東京・秋葉原で今月8日、17人が死傷した無差別殺傷事件で、殺人未遂容疑で逮捕された派遣社員加藤智大(ともひろ)容疑者(25)が5月下旬、派遣先の同僚に「多額の借金がある」と話していたことがわかった。
加藤容疑者は、この時期広まった派遣先でのリストラ情報に将来の不安を募らせていたほか、高校入学後、挫折を繰り返し、「人生が嫌になった」とも供述しており、警視庁ではうっ積したストレスが犯行の背景にあったとみて調べている。
派遣先の「関東自動車工業東富士工場」(静岡県裾野市)の同僚男性によると、加藤容疑者は5月下旬、工場で休憩中に突然、「多額の借金を抱えている」と打ち明けた。借金の原因については「車に関すること」とだけ話したという。

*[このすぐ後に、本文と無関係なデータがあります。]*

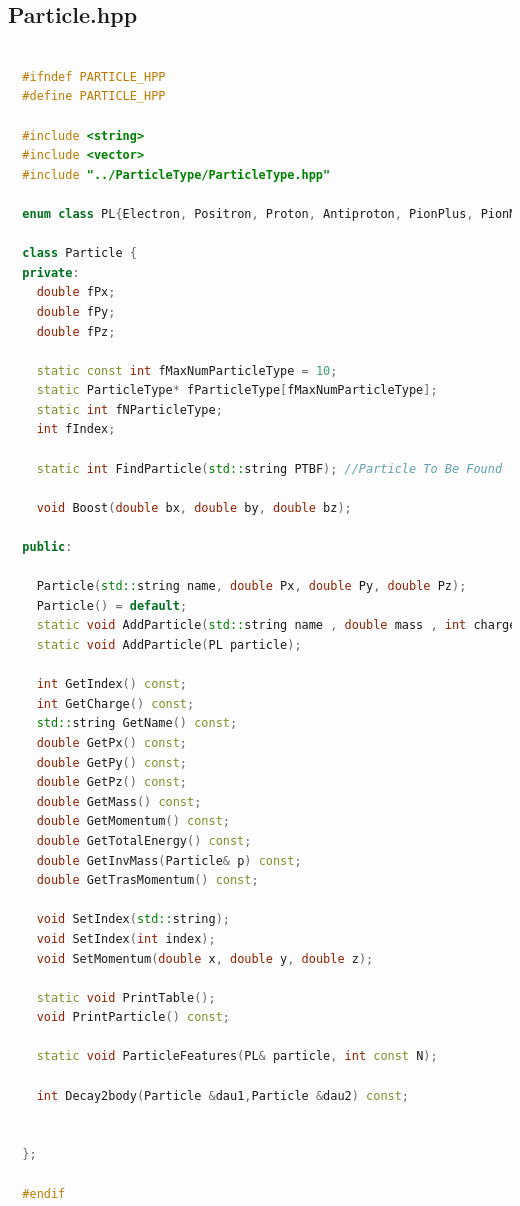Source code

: \documentclass[a4paper, 11pt]{article}
\begin{document}
      \subsection{Particle.hpp}
        \begin{lstlisting}[language=c++, style=code]

  #ifndef PARTICLE_HPP
  #define PARTICLE_HPP

  #include <string>
  #include <vector>
  #include "../ParticleType/ParticleType.hpp"

  enum class PL{Electron, Positron, Proton, Antiproton, PionPlus, PionMinus, Pion0, KaonPlus, KaonMinus, Kaon0};

  class Particle {
  private:
    double fPx;
    double fPy;
    double fPz;

    static const int fMaxNumParticleType = 10;
    static ParticleType* fParticleType[fMaxNumParticleType];
    static int fNParticleType;
    int fIndex;

    static int FindParticle(std::string PTBF); //Particle To Be Found

    void Boost(double bx, double by, double bz);

  public:

    Particle(std::string name, double Px, double Py, double Pz);
    Particle() = default;
    static void AddParticle(std::string name , double mass , int charge , double with=0);
    static void AddParticle(PL particle);

    int GetIndex() const;
    int GetCharge() const;
    std::string GetName() const;
    double GetPx() const;
    double GetPy() const;
    double GetPz() const;
    double GetMass() const;
    double GetMomentum() const;
    double GetTotalEnergy() const;
    double GetInvMass(Particle& p) const;
    double GetTrasMomentum() const;

    void SetIndex(std::string);
    void SetIndex(int index);
    void SetMomentum(double x, double y, double z);

    static void PrintTable();
    void PrintParticle() const;

    static void ParticleFeatures(PL& particle, int const N);

    int Decay2body(Particle &dau1,Particle &dau2) const;


  };

  #endif
        \end{lstlisting}
\end{document}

加藤容疑者は2006年から07年ごろ、当時乗っていたスポーツカーから別の車に乗り換えており、その理由について友人に「死のうと思って高速道路に突っ込んでつぶした」と説明していた。同じ時期、別の友人に繰り返し送ったメールでも「金がない」と嘆いていたという。
加藤容疑者は犯行直前の今年5月下旬、派遣元の日研総業(東京都大田区)から、近く派遣社員の大半の契約が解除されるとの見通しを聞かされていた。加藤容疑者は、日ごろから不安定な立場を気にしていたとみられ、同僚らは「急に大声を上げるなど、ストレスをためていたようだ」と指摘している。
6月に入り、加藤容疑者は自分自身はリストラの対象外だと知るが、事件3日前の同5日、作業服を隠される嫌がらせを受けたと思い込み、職場から無断で帰宅。同僚らは「必死になって作業服を探していた。頭に血が上って、パニックになっているように見えた」と話している。
一方、警視庁幹部によると、加藤容疑者は被害者に対し、「申し訳ないことをした」と話しているという。